* Problem:
Return each line of the records below in which the string "notice" turns up.
────────
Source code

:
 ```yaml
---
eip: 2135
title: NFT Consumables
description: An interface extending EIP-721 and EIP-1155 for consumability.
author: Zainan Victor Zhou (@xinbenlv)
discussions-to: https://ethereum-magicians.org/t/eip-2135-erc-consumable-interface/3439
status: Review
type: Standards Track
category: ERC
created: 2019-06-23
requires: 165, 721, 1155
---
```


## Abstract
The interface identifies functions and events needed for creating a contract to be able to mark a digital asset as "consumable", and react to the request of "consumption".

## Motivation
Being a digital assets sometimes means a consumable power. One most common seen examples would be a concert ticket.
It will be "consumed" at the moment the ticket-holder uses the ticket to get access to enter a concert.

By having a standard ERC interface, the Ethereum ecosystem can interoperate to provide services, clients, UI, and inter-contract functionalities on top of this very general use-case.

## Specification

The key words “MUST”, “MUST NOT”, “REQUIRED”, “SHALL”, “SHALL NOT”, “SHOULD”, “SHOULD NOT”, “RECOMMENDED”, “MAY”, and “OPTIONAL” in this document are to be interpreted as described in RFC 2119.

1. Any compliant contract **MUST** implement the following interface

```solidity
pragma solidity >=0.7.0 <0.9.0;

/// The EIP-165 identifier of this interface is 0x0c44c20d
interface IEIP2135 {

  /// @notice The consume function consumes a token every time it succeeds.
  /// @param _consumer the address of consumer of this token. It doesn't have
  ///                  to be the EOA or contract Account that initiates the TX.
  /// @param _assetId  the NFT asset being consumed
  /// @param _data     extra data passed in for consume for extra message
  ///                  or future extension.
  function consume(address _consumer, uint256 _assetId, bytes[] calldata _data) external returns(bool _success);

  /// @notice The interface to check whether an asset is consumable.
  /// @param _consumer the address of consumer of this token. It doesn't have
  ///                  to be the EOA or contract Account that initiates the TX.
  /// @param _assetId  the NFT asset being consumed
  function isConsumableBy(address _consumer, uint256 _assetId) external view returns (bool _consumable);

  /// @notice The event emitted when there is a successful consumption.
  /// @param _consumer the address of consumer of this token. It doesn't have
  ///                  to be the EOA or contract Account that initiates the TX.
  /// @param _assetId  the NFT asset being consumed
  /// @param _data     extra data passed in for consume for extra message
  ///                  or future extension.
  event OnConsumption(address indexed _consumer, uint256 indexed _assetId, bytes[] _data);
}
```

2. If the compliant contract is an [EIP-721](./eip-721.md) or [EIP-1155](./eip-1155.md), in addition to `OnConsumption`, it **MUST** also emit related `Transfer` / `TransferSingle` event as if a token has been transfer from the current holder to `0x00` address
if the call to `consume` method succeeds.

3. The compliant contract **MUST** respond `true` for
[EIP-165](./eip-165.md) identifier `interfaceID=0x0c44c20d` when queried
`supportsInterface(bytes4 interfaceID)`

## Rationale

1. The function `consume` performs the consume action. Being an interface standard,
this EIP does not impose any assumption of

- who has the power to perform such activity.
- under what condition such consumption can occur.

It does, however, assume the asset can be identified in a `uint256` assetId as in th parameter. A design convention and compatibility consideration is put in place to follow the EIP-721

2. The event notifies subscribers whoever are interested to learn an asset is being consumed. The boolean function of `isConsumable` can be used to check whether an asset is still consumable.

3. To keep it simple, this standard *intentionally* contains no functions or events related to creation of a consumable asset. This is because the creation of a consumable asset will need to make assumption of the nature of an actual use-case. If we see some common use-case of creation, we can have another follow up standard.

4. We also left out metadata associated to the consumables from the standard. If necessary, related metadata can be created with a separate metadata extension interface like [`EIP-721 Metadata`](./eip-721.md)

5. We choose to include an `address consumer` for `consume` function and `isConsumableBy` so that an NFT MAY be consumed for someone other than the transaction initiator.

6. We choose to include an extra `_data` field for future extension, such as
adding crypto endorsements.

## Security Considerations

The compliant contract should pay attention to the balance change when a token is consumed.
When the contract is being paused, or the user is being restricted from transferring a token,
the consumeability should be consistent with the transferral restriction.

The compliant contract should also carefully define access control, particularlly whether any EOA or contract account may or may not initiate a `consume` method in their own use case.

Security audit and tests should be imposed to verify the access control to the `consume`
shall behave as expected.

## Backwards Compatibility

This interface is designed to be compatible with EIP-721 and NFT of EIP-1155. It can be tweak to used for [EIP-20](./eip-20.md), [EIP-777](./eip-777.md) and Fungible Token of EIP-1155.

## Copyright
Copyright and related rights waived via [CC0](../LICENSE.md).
────────
* Response area:
  /// @notice The consume function consumes a token every time it succeeds.
  /// @notice The interface to check whether an asset is consumable.
  /// @notice The event emitted when there is a successful consumption.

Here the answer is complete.